Segment Start: DATA FOR REVIEW
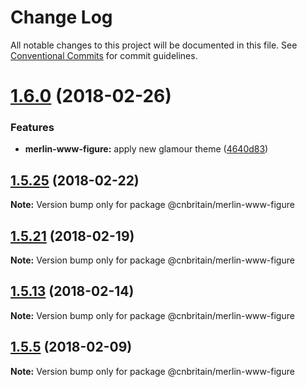 # Change Log

All notable changes to this project will be documented in this file.
See [Conventional Commits](https://conventionalcommits.org) for commit guidelines.

<a name="1.6.0"></a>
# [1.6.0](https://github.com/cnduk/merlin-www-components/compare/@cnbritain/merlin-www-figure@1.5.28...@cnbritain/merlin-www-figure@1.6.0) (2018-02-26)


### Features

* **merlin-www-figure:** apply new glamour theme ([4640d83](https://github.com/cnduk/merlin-www-components/commit/4640d83))




<a name="1.5.25"></a>
## [1.5.25](https://github.com/cnduk/merlin-www-components/compare/@cnbritain/merlin-www-figure@1.5.24...@cnbritain/merlin-www-figure@1.5.25) (2018-02-22)




**Note:** Version bump only for package @cnbritain/merlin-www-figure

<a name="1.5.21"></a>
## [1.5.21](https://github.com/cnduk/merlin-www-components/compare/@cnbritain/merlin-www-figure@1.5.20...@cnbritain/merlin-www-figure@1.5.21) (2018-02-19)




**Note:** Version bump only for package @cnbritain/merlin-www-figure

<a name="1.5.13"></a>
## [1.5.13](https://github.com/cnduk/merlin-www-components/compare/@cnbritain/merlin-www-figure@1.5.12...@cnbritain/merlin-www-figure@1.5.13) (2018-02-14)




**Note:** Version bump only for package @cnbritain/merlin-www-figure

<a name="1.5.5"></a>
## [1.5.5](https://github.com/cnduk/merlin-www-components/compare/@cnbritain/merlin-www-figure@1.5.4...@cnbritain/merlin-www-figure@1.5.5) (2018-02-09)




**Note:** Version bump only for package @cnbritain/merlin-www-figure
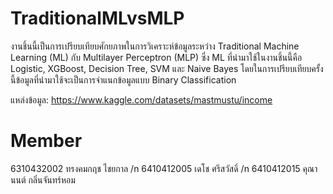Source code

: # TraditionalMLvsMLP

งานชิ้นนี้เป็นการเปรียบเทียบศักยภาพในการวิเคราะห์ข้อมูลระหว่าง Traditional Machine Learning (ML) กับ Multilayer Perceptron (MLP) ซึ่ง ML ที่นำมาใช้ในงานชิ้นนี้คือ Logistic, XGBoost, Decision Tree, SVM และ Naive Bayes โดยในการเปรียบเทียบครั้งนี้ข้อมูลที่นำมาใช้จะเป็นการจำแนกข้อมูลแบบ Binary Classification 

แหล่งข้อมูล: https://www.kaggle.com/datasets/mastmustu/income

# Member
6310432002  ทรงคมกฤช ไชยกาล /n
6410412005  เดโช ศรีสวัสดิ์ /n
6410412015  คุณานนต์ กลิ่นจันทร์หอม
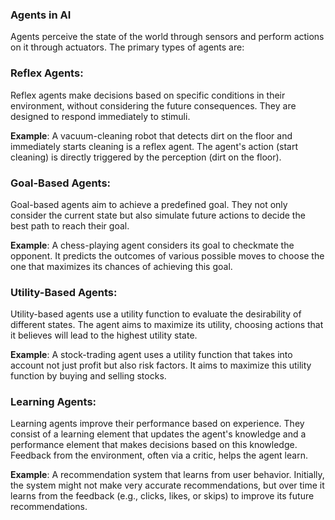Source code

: ### Agents in AI

Agents perceive the state of the world through sensors and perform actions on it through actuators. The primary types of agents are:

### Reflex Agents:

Reflex agents make decisions based on specific conditions in their environment, without considering the future consequences. They are designed to respond immediately to stimuli.

**Example**: A vacuum-cleaning robot that detects dirt on the floor and immediately starts cleaning is a reflex agent. The agent's action (start cleaning) is directly triggered by the perception (dirt on the floor).

### Goal-Based Agents:

Goal-based agents aim to achieve a predefined goal. They not only consider the current state but also simulate future actions to decide the best path to reach their goal.

**Example**: A chess-playing agent considers its goal to checkmate the opponent. It predicts the outcomes of various possible moves to choose the one that maximizes its chances of achieving this goal.

### Utility-Based Agents:

Utility-based agents use a utility function to evaluate the desirability of different states. The agent aims to maximize its utility, choosing actions that it believes will lead to the highest utility state.

**Example**: A stock-trading agent uses a utility function that takes into account not just profit but also risk factors. It aims to maximize this utility function by buying and selling stocks.

### Learning Agents:

Learning agents improve their performance based on experience. They consist of a learning element that updates the agent's knowledge and a performance element that makes decisions based on this knowledge. Feedback from the environment, often via a critic, helps the agent learn.

**Example**: A recommendation system that learns from user behavior. Initially, the system might not make very accurate recommendations, but over time it learns from the feedback (e.g., clicks, likes, or skips) to improve its future recommendations.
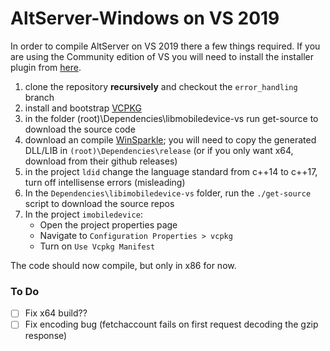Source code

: # AltServer-Windows on VS 2019

In order to compile AltServer on VS 2019 there a few things required. If you are using the Community edition of VS you will need to install the installer plugin from [here](https://marketplace.visualstudio.com/items?itemName=VisualStudioClient.MicrosoftVisualStudio2017InstallerProjects).

1. clone the repository **recursively** and checkout the `error_handling` branch
2. install and bootstrap [VCPKG](https://github.com/microsoft/vcpkg)
3. in the folder (root)\Dependencies\libmobiledevice-vs run get-source to download the source code
4. download an compile [WinSparkle](https://github.com/vslavik/winsparkle); you will need to copy the generated DLL/LIB in `(root)\Dependencies\release` (or if you only want x64, download from their github releases)
5. in the project `ldid` change the language standard from c++14 to c++17, turn off intellisense errors (misleading)
6. In the `Dependencies\libimobiledevice-vs` folder, run the `./get-source` script to download the source repos
7. In the project `imobiledevice`:
    - Open the project properties page
    - Navigate to `Configuration Properties > vcpkg`
    - Turn on `Use Vcpkg Manifest`

The code should now compile, but only in x86 for now.

### To Do

- [ ] Fix x64 build??
- [ ] Fix encoding bug (fetchaccount fails on first request decoding the gzip response)
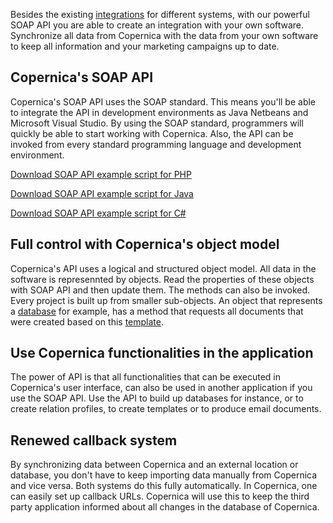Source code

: Besides the existing
[integrations](./integrations.md "Integrations")
for different systems, with our powerful SOAP API you are able to create
an integration with your own software. Synchronize all data from
Copernica with the data from your own software to keep all information
and your marketing campaigns up to date.

Copernica's SOAP API
--------------------

Copernica's SOAP API uses the SOAP standard. This means you'll be able
to integrate the API in development environments as Java Netbeans and
Microsoft Visual Studio. By using the SOAP standard, programmers will
quickly be able to start working with Copernica. Also, the API can be
invoked from every standard programming language and development
environment.

[Download SOAP API example script for
PHP](../downloads/soaptest_php_1-5.zip "SOAP API example script for PHP")

[Download SOAP API example script for
Java](../downloads/soaptest_java.zip "SOAP API example script for Java")

[Download SOAP API example script for
C\#](../downloads/soaptest_cs.zip "SOAP API example script for C#")

Full control with Copernica's object model
------------------------------------------

Copernica's API uses a logical and structured object model. All data in
the software is represennted by objects. Read the properties of these
objects with SOAP API and then update them. The methods can also be
invoked. Every project is built up from smaller sub-objects. An object
that represents a
[database](./creating-your-own-databases.md "Creating your own databases")
for example, has a method that requests all documents that were created
based on this [template](./create-custom-templates.md "Create custom templates").

Use Copernica functionalities in the application
------------------------------------------------

The power of API is that all functionalities that can be executed in
Copernica's user interface, can also be used in another application if
you use the SOAP API. Use the API to build up databases for instance, or
to create relation profiles, to create templates or to produce email
documents.

Renewed callback system
-----------------------

By synchronizing data between Copernica and an external location or
database, you don't have to keep importing 
data manually from Copernica and vice versa. Both systems do this fully
automatically. In Copernica, one can easily set up callback URLs.
Copernica will use this to keep the third party application informed
about all changes in the database of Copernica.
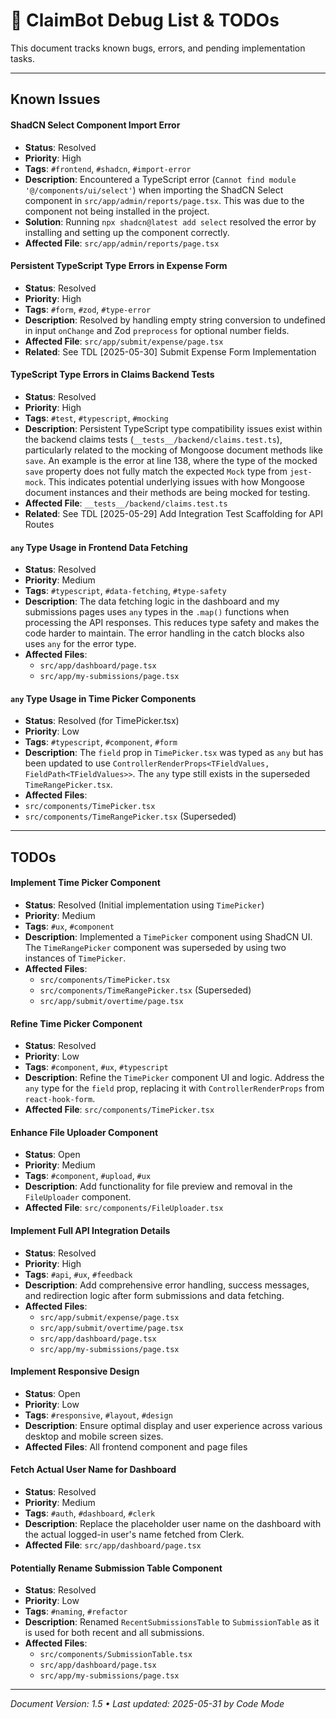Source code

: # 🐛 ClaimBot Debug List & TODOs

This document tracks known bugs, errors, and pending implementation tasks.

---

## Known Issues

#### ShadCN Select Component Import Error
- **Status**: Resolved
- **Priority**: High
- **Tags**: `#frontend`, `#shadcn`, `#import-error`
- **Description**: Encountered a TypeScript error (`Cannot find module '@/components/ui/select'`) when importing the ShadCN Select component in `src/app/admin/reports/page.tsx`. This was due to the component not being installed in the project.
- **Solution**: Running `npx shadcn@latest add select` resolved the error by installing and setting up the component correctly.
- **Affected File**: `src/app/admin/reports/page.tsx`


#### Persistent TypeScript Type Errors in Expense Form
- **Status**: Resolved
- **Priority**: High
- **Tags**: `#form`, `#zod`, `#type-error`
- **Description**: Resolved by handling empty string conversion to undefined in input `onChange` and Zod `preprocess` for optional number fields.
- **Affected File**: `src/app/submit/expense/page.tsx`
- **Related**: See TDL [2025-05-30] Submit Expense Form Implementation


#### TypeScript Type Errors in Claims Backend Tests
- **Status**: Resolved
- **Priority**: High
- **Tags**: `#test`, `#typescript`, `#mocking`
- **Description**: Persistent TypeScript type compatibility issues exist within the backend claims tests (`__tests__/backend/claims.test.ts`), particularly related to the mocking of Mongoose document methods like `save`. An example is the error at line 138, where the type of the mocked `save` property does not fully match the expected `Mock` type from `jest-mock`. This indicates potential underlying issues with how Mongoose document instances and their methods are being mocked for testing.
- **Affected File**: `__tests__/backend/claims.test.ts`
- **Related**: See TDL [2025-05-29] Add Integration Test Scaffolding for API Routes

#### `any` Type Usage in Frontend Data Fetching
- **Status**: Resolved
- **Priority**: Medium
- **Tags**: `#typescript`, `#data-fetching`, `#type-safety`
- **Description**: The data fetching logic in the dashboard and my submissions pages uses `any` types in the `.map()` functions when processing the API responses. This reduces type safety and makes the code harder to maintain. The error handling in the catch blocks also uses `any` for the error type.
- **Affected Files**:
  - `src/app/dashboard/page.tsx`
  - `src/app/my-submissions/page.tsx`

#### `any` Type Usage in Time Picker Components
- **Status**: Resolved (for TimePicker.tsx)
- **Priority**: Low
- **Tags**: `#typescript`, `#component`, `#form`
- **Description**: The `field` prop in `TimePicker.tsx` was typed as `any` but has been updated to use `ControllerRenderProps<TFieldValues, FieldPath<TFieldValues>>`. The `any` type still exists in the superseded `TimeRangePicker.tsx`.
- **Affected Files**:
 - `src/components/TimePicker.tsx`
 - `src/components/TimeRangePicker.tsx` (Superseded)


---

## TODOs

#### Implement Time Picker Component
- **Status**: Resolved (Initial implementation using `TimePicker`)
- **Priority**: Medium
- **Tags**: `#ux`, `#component`
- **Description**: Implemented a `TimePicker` component using ShadCN UI. The `TimeRangePicker` component was superseded by using two instances of `TimePicker`.
- **Affected Files**:
  - `src/components/TimePicker.tsx`
  - `src/components/TimeRangePicker.tsx` (Superseded)
  - `src/app/submit/overtime/page.tsx`

#### Refine Time Picker Component
- **Status**: Resolved
- **Priority**: Low
- **Tags**: `#component`, `#ux`, `#typescript`
- **Description**: Refine the `TimePicker` component UI and logic. Address the `any` type for the `field` prop, replacing it with `ControllerRenderProps` from `react-hook-form`.
- **Affected File**: `src/components/TimePicker.tsx`

#### Enhance File Uploader Component
- **Status**: Open
- **Priority**: Medium
- **Tags**: `#component`, `#upload`, `#ux`
- **Description**: Add functionality for file preview and removal in the `FileUploader` component.
- **Affected File**: `src/components/FileUploader.tsx`

#### Implement Full API Integration Details
- **Status**: Resolved
- **Priority**: High
- **Tags**: `#api`, `#ux`, `#feedback`
- **Description**: Add comprehensive error handling, success messages, and redirection logic after form submissions and data fetching.
- **Affected Files**:
  - `src/app/submit/expense/page.tsx`
  - `src/app/submit/overtime/page.tsx`
  - `src/app/dashboard/page.tsx`
  - `src/app/my-submissions/page.tsx`

#### Implement Responsive Design
- **Status**: Open
- **Priority**: Low
- **Tags**: `#responsive`, `#layout`, `#design`
- **Description**: Ensure optimal display and user experience across various desktop and mobile screen sizes.
- **Affected Files**: All frontend component and page files

#### Fetch Actual User Name for Dashboard
- **Status**: Resolved
- **Priority**: Medium
- **Tags**: `#auth`, `#dashboard`, `#clerk`
- **Description**: Replace the placeholder user name on the dashboard with the actual logged-in user's name fetched from Clerk.
- **Affected File**: `src/app/dashboard/page.tsx`

#### Potentially Rename Submission Table Component
- **Status**: Resolved
- **Priority**: Low
- **Tags**: `#naming`, `#refactor`
- **Description**: Renamed `RecentSubmissionsTable` to `SubmissionTable` as it is used for both recent and all submissions.
- **Affected Files**:
  - `src/components/SubmissionTable.tsx`
  - `src/app/dashboard/page.tsx`
  - `src/app/my-submissions/page.tsx`

---

_Document Version: 1.5 • Last updated: 2025-05-31 by Code Mode_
Segment End: DATA FOR REVIEW
[TASK DETAILS]
Filter the lines above so that only those with the string "keep" remain, then copy them.

[EXERCISE SOLUTION]
Copernica with the data from your own software to keep all information
database, you don't have to keep importing 
Copernica will use this to keep the third party application informed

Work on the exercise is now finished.